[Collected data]

——

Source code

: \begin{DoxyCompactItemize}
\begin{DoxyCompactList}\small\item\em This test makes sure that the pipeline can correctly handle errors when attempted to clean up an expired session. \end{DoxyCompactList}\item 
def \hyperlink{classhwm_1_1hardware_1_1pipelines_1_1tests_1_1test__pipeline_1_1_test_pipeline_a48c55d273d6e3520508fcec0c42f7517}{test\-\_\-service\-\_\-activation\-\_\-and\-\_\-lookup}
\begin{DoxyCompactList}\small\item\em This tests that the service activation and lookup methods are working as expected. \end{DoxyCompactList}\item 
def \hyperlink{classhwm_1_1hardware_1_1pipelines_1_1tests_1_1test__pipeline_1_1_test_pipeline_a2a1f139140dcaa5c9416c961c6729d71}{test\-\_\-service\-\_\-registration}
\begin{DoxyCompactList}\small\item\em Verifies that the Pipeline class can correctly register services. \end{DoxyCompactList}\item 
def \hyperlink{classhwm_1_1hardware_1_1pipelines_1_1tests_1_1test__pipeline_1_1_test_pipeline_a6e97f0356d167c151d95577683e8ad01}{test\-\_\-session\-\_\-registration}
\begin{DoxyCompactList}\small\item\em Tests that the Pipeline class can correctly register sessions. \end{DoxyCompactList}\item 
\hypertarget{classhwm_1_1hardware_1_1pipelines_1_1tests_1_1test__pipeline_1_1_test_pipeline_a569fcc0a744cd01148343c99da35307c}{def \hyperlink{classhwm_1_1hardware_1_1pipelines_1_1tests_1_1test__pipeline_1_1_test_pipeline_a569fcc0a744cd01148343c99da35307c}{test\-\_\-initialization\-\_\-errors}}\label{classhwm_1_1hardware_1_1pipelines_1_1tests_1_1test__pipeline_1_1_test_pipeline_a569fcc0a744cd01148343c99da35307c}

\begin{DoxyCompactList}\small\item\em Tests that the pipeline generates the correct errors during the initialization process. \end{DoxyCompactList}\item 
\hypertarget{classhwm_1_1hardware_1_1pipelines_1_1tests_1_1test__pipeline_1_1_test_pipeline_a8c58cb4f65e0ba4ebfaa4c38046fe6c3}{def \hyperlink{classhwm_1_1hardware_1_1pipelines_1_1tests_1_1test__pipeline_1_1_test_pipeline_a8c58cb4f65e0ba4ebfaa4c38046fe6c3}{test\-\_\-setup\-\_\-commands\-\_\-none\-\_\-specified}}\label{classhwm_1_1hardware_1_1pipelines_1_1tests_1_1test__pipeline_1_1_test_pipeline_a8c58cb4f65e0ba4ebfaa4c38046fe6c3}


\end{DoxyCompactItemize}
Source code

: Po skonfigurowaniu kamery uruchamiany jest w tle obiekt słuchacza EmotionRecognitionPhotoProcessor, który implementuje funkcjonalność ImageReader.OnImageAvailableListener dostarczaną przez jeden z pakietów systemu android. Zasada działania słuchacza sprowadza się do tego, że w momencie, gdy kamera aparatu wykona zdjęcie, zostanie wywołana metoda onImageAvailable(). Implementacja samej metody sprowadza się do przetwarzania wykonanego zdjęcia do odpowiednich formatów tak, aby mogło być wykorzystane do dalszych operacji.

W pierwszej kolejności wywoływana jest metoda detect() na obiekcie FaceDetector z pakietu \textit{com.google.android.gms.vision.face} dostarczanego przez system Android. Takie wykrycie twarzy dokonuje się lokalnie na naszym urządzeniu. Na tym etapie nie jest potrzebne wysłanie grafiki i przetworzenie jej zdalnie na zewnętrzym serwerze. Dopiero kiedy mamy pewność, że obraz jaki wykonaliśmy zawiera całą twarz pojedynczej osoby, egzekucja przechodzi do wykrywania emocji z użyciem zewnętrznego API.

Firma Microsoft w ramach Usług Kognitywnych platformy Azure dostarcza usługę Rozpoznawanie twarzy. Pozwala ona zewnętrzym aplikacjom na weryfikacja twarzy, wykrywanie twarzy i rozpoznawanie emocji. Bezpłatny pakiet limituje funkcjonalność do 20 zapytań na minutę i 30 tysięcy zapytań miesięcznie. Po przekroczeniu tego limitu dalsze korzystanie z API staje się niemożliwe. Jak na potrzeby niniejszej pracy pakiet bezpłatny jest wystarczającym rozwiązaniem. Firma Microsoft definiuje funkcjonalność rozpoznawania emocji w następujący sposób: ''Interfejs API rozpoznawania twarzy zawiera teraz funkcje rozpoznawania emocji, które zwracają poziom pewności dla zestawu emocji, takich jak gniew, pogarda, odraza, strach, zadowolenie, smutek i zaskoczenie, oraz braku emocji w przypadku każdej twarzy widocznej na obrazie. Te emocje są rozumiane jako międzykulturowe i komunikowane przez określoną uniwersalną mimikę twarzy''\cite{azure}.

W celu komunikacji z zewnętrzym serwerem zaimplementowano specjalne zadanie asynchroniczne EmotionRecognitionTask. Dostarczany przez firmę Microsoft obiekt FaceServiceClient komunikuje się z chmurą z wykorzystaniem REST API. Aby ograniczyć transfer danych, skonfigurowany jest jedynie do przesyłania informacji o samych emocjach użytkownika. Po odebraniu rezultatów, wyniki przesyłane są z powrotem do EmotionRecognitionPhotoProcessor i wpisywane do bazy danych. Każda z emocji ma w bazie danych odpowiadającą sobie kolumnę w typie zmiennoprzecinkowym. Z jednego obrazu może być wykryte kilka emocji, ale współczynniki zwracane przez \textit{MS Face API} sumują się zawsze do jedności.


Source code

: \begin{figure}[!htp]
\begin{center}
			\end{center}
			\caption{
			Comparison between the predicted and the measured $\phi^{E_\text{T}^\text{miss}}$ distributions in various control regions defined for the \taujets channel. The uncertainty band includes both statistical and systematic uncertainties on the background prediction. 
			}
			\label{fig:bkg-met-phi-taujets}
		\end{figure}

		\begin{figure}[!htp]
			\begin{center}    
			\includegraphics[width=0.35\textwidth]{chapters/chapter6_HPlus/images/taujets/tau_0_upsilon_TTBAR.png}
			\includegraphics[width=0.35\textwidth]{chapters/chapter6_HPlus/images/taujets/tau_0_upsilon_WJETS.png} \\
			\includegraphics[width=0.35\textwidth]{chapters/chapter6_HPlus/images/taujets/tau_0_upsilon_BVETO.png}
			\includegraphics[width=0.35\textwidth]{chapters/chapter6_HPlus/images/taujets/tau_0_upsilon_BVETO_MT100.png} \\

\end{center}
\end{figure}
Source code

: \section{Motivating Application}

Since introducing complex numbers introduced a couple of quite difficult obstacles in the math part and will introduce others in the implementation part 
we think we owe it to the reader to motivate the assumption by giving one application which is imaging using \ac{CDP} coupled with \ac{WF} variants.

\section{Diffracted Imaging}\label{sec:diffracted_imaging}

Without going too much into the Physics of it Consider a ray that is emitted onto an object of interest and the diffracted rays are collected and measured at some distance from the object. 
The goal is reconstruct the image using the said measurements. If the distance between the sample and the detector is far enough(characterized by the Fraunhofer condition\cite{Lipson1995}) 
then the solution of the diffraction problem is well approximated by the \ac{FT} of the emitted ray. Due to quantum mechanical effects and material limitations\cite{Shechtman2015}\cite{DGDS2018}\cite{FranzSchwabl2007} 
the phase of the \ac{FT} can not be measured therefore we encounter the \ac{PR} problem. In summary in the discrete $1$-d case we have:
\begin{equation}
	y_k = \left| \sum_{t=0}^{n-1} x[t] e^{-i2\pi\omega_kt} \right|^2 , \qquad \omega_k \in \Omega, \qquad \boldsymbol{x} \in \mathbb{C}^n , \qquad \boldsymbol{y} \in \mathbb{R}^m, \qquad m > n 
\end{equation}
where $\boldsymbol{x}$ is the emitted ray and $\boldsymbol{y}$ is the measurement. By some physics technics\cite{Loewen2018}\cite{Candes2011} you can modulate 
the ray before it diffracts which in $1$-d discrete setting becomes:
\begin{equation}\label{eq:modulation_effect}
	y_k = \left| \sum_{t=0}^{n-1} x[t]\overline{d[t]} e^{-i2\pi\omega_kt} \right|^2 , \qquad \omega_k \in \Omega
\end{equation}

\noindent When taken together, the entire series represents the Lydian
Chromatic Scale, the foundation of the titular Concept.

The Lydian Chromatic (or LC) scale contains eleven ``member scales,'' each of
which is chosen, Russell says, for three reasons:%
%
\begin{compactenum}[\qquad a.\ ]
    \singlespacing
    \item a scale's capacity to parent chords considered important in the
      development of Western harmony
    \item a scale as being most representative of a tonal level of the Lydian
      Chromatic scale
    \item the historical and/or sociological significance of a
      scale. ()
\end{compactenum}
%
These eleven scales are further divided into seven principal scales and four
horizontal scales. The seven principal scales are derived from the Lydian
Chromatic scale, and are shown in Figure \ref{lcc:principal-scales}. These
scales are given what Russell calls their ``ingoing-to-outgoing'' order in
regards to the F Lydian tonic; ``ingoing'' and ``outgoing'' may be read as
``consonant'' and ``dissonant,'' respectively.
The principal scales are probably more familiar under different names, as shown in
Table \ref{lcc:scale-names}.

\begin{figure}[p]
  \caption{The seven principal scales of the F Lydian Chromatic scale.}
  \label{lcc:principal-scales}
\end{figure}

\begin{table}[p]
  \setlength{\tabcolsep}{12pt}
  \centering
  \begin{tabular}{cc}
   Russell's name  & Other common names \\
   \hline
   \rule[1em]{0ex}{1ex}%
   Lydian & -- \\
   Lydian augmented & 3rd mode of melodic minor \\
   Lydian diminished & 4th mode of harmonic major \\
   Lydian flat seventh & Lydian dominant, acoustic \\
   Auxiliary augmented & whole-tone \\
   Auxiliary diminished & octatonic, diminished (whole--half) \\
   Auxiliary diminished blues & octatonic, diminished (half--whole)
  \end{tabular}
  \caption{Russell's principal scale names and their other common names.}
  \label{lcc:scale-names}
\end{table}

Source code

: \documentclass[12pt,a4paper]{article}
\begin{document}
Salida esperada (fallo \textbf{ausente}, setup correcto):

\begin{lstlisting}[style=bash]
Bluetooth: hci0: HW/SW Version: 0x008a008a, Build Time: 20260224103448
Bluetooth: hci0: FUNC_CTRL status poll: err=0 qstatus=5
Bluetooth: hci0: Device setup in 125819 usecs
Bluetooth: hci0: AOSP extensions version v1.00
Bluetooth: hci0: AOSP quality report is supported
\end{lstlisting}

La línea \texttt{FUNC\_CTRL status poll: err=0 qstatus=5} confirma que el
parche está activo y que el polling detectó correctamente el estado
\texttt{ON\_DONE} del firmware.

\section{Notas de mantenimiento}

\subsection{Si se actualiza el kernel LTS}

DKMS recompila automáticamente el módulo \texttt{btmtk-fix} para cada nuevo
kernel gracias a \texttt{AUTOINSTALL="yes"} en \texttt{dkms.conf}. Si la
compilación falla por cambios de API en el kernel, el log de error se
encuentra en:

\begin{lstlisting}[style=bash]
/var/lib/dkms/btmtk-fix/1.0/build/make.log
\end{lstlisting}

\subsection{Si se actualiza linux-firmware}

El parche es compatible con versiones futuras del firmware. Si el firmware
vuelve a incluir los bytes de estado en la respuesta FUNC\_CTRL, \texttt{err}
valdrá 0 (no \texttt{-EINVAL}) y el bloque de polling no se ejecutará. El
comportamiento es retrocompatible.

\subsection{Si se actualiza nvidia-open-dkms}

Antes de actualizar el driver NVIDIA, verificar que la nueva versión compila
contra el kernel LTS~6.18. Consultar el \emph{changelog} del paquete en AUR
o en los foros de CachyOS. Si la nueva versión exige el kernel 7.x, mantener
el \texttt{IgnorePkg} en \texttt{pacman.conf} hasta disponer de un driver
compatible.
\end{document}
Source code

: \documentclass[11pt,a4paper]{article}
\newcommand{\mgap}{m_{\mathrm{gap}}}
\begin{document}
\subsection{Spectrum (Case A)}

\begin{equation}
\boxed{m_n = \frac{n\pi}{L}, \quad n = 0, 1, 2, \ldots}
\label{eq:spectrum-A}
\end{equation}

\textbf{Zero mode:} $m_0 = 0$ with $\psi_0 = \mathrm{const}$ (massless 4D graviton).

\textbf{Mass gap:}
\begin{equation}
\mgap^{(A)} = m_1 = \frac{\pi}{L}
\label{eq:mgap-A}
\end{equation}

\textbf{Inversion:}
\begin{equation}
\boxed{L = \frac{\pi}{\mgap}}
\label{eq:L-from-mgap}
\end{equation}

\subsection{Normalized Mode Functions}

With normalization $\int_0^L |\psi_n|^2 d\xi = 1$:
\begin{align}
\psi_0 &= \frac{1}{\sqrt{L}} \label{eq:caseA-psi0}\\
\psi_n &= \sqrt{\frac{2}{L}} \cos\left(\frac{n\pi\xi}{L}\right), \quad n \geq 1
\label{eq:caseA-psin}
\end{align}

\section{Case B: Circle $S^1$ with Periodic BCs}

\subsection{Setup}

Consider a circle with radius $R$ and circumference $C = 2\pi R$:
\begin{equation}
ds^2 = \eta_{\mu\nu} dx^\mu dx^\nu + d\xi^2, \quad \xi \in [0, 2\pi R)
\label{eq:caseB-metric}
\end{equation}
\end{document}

——

### ACTIVITY
Take every line from the data that contains the word "These".

### REPLY TO THE EXERCISE
These eleven scales are further divided into seven principal scales and four
Chromatic scale, and are shown in Figure \ref{lcc:principal-scales}. These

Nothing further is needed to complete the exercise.